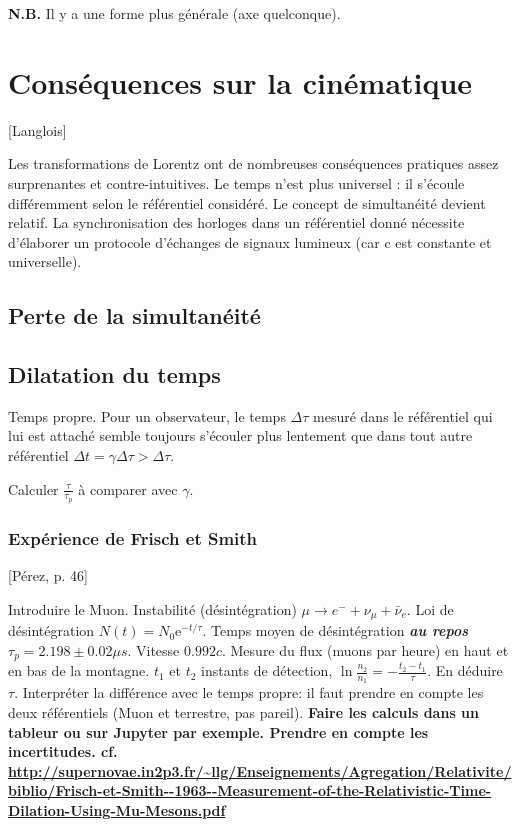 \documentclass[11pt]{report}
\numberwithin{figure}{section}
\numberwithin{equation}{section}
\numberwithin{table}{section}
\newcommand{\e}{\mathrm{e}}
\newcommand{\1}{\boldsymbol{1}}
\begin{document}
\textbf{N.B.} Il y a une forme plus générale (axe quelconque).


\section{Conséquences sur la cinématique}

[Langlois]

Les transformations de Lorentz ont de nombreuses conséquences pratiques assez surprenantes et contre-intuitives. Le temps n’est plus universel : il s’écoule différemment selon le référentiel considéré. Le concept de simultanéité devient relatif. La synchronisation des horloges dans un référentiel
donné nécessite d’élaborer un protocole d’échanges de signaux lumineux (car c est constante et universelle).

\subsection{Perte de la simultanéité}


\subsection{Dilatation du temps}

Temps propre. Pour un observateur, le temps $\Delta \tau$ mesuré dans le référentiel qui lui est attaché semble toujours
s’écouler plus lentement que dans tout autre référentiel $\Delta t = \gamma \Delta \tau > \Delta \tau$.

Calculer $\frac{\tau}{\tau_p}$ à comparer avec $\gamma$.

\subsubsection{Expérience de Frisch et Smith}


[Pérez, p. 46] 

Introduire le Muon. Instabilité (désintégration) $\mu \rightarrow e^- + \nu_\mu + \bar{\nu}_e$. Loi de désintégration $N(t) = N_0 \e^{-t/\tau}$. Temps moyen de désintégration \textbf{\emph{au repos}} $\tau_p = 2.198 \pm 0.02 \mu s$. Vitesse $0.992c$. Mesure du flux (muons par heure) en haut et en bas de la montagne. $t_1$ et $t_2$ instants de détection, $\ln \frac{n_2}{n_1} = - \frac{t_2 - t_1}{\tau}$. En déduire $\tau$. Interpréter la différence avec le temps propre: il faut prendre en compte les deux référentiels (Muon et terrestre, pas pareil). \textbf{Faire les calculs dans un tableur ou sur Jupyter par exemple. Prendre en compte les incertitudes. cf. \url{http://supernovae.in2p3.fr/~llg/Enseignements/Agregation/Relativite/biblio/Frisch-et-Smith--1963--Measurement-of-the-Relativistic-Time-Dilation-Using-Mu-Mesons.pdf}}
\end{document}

==============================

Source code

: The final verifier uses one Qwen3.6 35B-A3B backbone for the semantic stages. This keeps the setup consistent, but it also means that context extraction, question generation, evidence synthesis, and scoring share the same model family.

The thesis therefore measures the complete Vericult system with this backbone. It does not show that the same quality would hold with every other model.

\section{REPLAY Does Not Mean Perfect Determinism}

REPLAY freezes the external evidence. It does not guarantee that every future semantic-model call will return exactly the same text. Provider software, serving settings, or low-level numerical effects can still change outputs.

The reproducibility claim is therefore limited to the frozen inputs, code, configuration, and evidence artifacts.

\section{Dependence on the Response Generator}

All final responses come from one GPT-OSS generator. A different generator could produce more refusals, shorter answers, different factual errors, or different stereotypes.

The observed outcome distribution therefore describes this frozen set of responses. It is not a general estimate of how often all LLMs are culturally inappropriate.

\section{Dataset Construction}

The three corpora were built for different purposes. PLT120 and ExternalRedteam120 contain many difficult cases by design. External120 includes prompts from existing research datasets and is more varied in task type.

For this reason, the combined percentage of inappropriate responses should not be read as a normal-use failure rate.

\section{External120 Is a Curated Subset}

==============================

Please count how many lines of the listing include the word "different", giving the number by itself.

2